Maybe I’d choose to be born in the U.S. as a baby boomer. Then I could read science fiction magazines in the basement in the 50s, cry over the shots in Dallas a decade later, protest the Vietnam War and most importantly – see us land on the Moon. It must have been amazing to experience the Space Age of the 60s, from Yuri Gagarin’s maiden voyage in April 1961 to recently deceased Neil Armstrong’s big little step in July 1969. Maybe I could follow it all from a small mining town, like Jake Gyllenhaal in the excellent October Sky.
Or, if I’d been born a few years later, I could sit in this classroom and listen to the poetry of Simon and Garfunkel. The Dangling Conversation is one of Simon’s absolute masterpieces, here lectured by a charming young teacher in cinema verite master Frederick Wiseman’s High School from 1968. Look how her eyes sparkle after putting the song on for her students. I’d like to get to know her. Fall in love with her. Go out in the streets and revolt with her. Simply put, I’d like to be there.
But if I only had one choice, I probably still wouldn’t choose the U.S., but Japan. During the same period, as there the bustling commotion around people’s daily lives was even greater. Mostly because they had lost a long and hard-felt war and people wanted to forget all about the imperialism that had brought it about, but also because the Japanese post-war industry model became so successful that everything just exploded – in happier hues than the fire bombs during the war. The country was also bombarded by foreign influences left and right, not unlike when it opened its doors to the West after nearly 300 years in exile after Admiral Perry’s black ships sailed in about a century earlier. All of a sudden everything foreign became modern, and all came at once like the water in a dam someone had just blown open. At the same it was Japanized – the Japanese are masters at taking foreign things and making them more Japanese than they originally were foreign – and shaped a unique culture that could only be experienced there and then. Contrasts more beautiful and exciting even than a haiku by Matsuo Basho.
But let us get back to the 60s, perhaps to a university campus. Because the student protests that had started in the United States and spread around the world had reached Japan as well, and here more than anywhere else did the protests matter for the students as individuals. For the first time they could break free from the overly demanding expectations from family and society. Japan had become a rich country and individualism could prosper like never before. Many protested just for the sake of it, set up film festivals showing the works of Godard and Koji Wakamatsu. The boys read Rimbaud and pretended to be Bob Dylan while the girls joined English drama clubs and masturbated with radio tubes. At least according to Ryu Murakami’s semi-autobiography 69, a fantastic novel depicting how the youths living in the countryside were affected by the wave of revolt that washed over the big cities miles away. (Both kinds, incidentally, were crazy about Simon and Garfunkel’s Bookends)
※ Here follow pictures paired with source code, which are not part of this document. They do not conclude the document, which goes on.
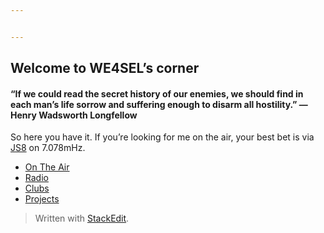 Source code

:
 ```yaml
---


---
```


<h2 id="welcome-to-we4sels-corner">Welcome to WE4SEL’s corner</h2>
<h4 id="if-we-could-read-the-secret-history-of-our-enemies-we-should-find-in-each-mans-life-sorrow-and-suffering-enough-to-disarm-all-hostility.--―-henry-wadsworth-longfellow">“If we could read the secret history of our enemies, we should find in each man’s life sorrow and suffering enough to disarm all hostility.”  ― Henry Wadsworth Longfellow</h4>
<p>So here you have it. If you’re looking for me on the air, your best bet is via <a href="http://js8call.com/">JS8</a> on 7.078mHz.</p>
<ul>
<li><a href="https://github.com/we4sel/we4sel.github.io/blob/master/OnTheAir.md">On The Air</a></li>
<li><a href="https://github.com/we4sel/we4sel.github.io/blob/master/radio.md">Radio</a></li>
<li><a href="https://github.com/we4sel/we4sel.github.io/blob/master/clubs.md">Clubs</a></li>
<li><a href="https://github.com/we4sel/we4sel.github.io/blob/master/projects.md">Projects</a></li>
</ul>
<blockquote>
<p>Written with <a href="https://stackedit.io/">StackEdit</a>.</p>
</blockquote>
There, in Tokyo, lived another Murakami. Namely Haruki. And the charm of one of his masterpieces, Norwegian Wood, is that the protagonists deal with their love issues in the middle of all the political chaos, but at the same time ignore it. In a sense, the commotion built a wall between them and society that made their lives a little bit simpler, a little bit freer.
And I want to go there. Now. To Midori and Toru. To Yazaki and Adama in the countryside. While living in Kyushu for two years, I actually visited Sasebo, where 69 takes place, and located the high school Yazaki and his friends barricade. Japanese schools have a sort of timeless look so it was easy to imagine myself there. And through a window I almost saw Iwase shitting on the principal’s desk.
One year earlier, in 1968, Japan got its first Nobel laureate in literature, my favorite author Yasunari Kawabata. He grew up in the in my opinion most appealing era of Japanese history, the Taisho democracy of the 1920s. Here was glimpsed what would happen in full force 40 years later, especially as women became more independent and could both work and earn money. “Moga” (modern girls) set trends that shocked the older generations, broke free from the male-dominated society and got sexually liberated. Perhaps the most colorful portrait of “moga” was painted by another Japanese literary giant, Junichiro Tanizaki, in his short novel Naomi from 1924. A must read for anyone with a passion for Japanese culture.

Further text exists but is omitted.